DIRECTIONS: Copy out each line of the data that holds the word "Designed".

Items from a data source
* * *
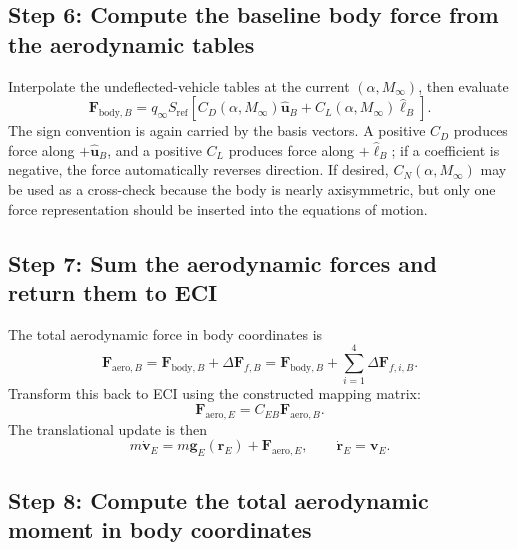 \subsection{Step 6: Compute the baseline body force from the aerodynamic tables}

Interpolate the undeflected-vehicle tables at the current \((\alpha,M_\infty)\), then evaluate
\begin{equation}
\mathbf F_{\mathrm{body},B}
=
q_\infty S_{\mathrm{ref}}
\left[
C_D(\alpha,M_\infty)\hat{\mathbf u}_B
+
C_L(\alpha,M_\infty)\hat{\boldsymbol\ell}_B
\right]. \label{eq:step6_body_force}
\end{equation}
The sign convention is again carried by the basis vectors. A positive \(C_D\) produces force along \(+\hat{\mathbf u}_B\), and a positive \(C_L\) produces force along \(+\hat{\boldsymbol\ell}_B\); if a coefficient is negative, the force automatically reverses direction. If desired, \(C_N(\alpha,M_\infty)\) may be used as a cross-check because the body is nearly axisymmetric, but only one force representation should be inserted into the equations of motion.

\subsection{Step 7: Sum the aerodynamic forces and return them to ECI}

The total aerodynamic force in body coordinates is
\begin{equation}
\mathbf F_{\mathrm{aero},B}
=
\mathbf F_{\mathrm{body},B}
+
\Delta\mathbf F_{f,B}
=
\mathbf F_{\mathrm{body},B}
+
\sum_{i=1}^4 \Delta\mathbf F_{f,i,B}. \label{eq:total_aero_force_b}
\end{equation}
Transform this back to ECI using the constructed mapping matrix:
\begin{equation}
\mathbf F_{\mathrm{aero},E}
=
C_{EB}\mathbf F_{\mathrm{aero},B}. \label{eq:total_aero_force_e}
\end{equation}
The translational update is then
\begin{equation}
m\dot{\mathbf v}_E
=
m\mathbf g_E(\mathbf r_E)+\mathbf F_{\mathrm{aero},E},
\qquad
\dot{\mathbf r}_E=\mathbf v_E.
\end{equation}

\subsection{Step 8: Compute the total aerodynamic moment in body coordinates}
* * *
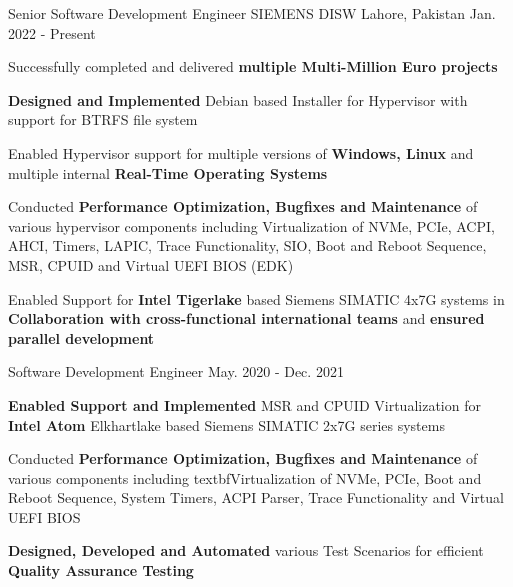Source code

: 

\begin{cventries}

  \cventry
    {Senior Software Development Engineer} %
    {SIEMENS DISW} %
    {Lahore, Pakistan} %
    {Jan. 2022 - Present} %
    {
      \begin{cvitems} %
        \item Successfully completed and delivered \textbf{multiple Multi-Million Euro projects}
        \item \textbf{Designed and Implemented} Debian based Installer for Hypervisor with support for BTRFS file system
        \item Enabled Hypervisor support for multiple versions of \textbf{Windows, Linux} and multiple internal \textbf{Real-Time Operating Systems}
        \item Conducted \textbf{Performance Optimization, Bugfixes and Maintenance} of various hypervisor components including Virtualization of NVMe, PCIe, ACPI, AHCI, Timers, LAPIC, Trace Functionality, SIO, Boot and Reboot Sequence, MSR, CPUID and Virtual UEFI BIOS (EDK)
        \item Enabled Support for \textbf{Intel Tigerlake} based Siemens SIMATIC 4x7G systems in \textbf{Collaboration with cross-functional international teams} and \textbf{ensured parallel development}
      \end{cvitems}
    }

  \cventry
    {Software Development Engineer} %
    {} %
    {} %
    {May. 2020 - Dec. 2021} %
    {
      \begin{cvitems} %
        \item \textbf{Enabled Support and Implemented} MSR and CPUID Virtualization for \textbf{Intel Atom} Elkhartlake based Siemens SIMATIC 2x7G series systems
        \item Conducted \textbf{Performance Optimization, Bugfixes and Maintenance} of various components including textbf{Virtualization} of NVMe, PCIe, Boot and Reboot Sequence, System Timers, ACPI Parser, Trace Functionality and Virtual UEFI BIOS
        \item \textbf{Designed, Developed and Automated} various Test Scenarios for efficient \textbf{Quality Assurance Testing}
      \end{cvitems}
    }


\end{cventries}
* * *
RESULT OF THIS TASK:
        \item \textbf{Designed and Implemented} Debian based Installer for Hypervisor with support for BTRFS file system
        \item \textbf{Designed, Developed and Automated} various Test Scenarios for efficient \textbf{Quality Assurance Testing}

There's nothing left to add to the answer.